Escrito por Nelson A. Denis
The United States is preparing to rule over Puerto Rico through a “Financial Control Board.” U.S. Congressman Jeffrey D. Duncan – Chairman of the House Committee on the Western Hemisphere – is demanding this Financial Control Board right now, immediately, “for the good of the Puerto Rican people.”
Implicit in Duncan’s demand is the unspoken attitude that Puerto Ricans are unfit to manage their own economy, or their own government. The demand also indicates a fundamental misunderstanding of the relationship between Puerto Rico and the U.S.
Let’s try to correct that.
The U.S. “liberated” Puerto Rico from Spain in 1898. Later that year, Hurricane San Ciriaco demolished thousands of the island’s farms and almost the entire year’s coffee crop. Of fifty million pounds, only five million were rescued.
American hurricane relief was strange. The U.S. government sent no money. Instead, the following year it outlawed all Puerto Rican currency and announced the island’s peso, whose international value was equal to the U.S. dollar, to be worth only sixty American cents. Every Puerto Rican lost 40% of their money overnight.
In 1901, the U.S. passed the Hollander Act, which imposed new taxes on every farmer in Puerto Rico.

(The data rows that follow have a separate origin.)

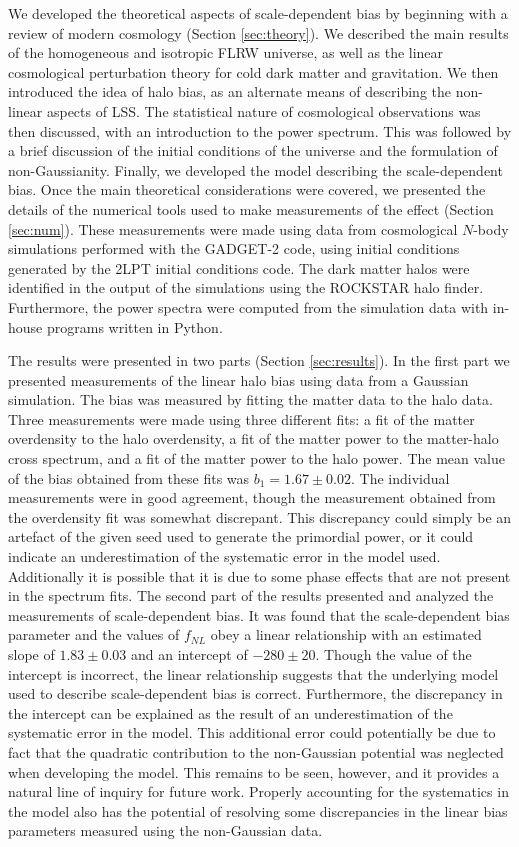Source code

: \documentclass[10pt,letterpaper,final]{iopart}
\numberwithin{equation}{subsection}
\begin{document}
We developed the theoretical aspects of scale-dependent bias by beginning with a review of modern cosmology (Section \ref{sec:theory}). We described the main results of the homogeneous and isotropic FLRW universe, as well as the linear cosmological perturbation theory for cold dark matter and gravitation. We then introduced the idea of halo bias, as an alternate means of describing the non-linear aspects of LSS. The statistical nature of cosmological observations was then discussed, with an introduction to the power spectrum. This was followed by a brief discussion of the initial conditions of the universe and the formulation of non-Gaussianity. Finally, we developed the model describing the scale-dependent bias. Once the main theoretical considerations were covered, we presented the details of the numerical tools used to make measurements of the effect (Section \ref{sec:num}). These measurements were made using data from cosmological $N$-body simulations performed with the GADGET-2 code, using initial conditions generated by the 2LPT initial conditions code. The dark matter halos were identified in the output of the simulations using the ROCKSTAR halo finder. Furthermore, the power spectra were computed from the simulation data with in-house programs written in Python. 

The results were presented in two parts (Section \ref{sec:results}). In the first part we presented measurements of the linear halo bias using data from a Gaussian simulation. The bias was measured by fitting the matter data to the halo data. Three measurements were made using three different fits: a fit of the matter overdensity to the halo overdensity, a fit of the matter power to the matter-halo cross spectrum, and a fit of the matter power to the halo power. The mean value of the bias obtained from these fits was $b_1 = 1.67 \pm 0.02$. The individual measurements were in good agreement, though the measurement obtained from the overdensity fit was somewhat discrepant. This discrepancy could simply be an artefact of the given seed used to generate the primordial power, or it could indicate an underestimation of the systematic error in the model used. Additionally it is possible that it is due to some phase effects that are not present in the spectrum fits. The second part of the results presented and analyzed the measurements of scale-dependent bias. It was found that the scale-dependent bias parameter and the values of $f_{NL}$ obey a linear relationship with an estimated slope of $1.83 \pm 0.03$ and an intercept of $-280 \pm 20$. Though the value of the intercept is incorrect, the linear relationship suggests that the underlying model used to describe scale-dependent bias is correct. Furthermore, the discrepancy in the intercept can be explained as the result of an underestimation of the systematic error in the model. This additional error could potentially be due to fact that the quadratic contribution to the non-Gaussian potential was neglected when developing the model. This remains to be seen, however, and it provides a natural line of inquiry for future work. Properly accounting for the systematics in the model also has the potential of resolving some discrepancies in the linear bias parameters measured using the non-Gaussian data. 
\end{document}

With higher taxes, crippled farms, and 40% less cash, the farmers had to seek loans from U.S. banks. But with no usury law restrictions, interest rates were so high that within ten years, the farmers defaulted on their loans and the banks foreclosed on their farms.
The banks aggregated all these farms, and turned a diversified island harvest (coffee, tobacco, sugar, and fruit) into a one-crop, cash-cow economy.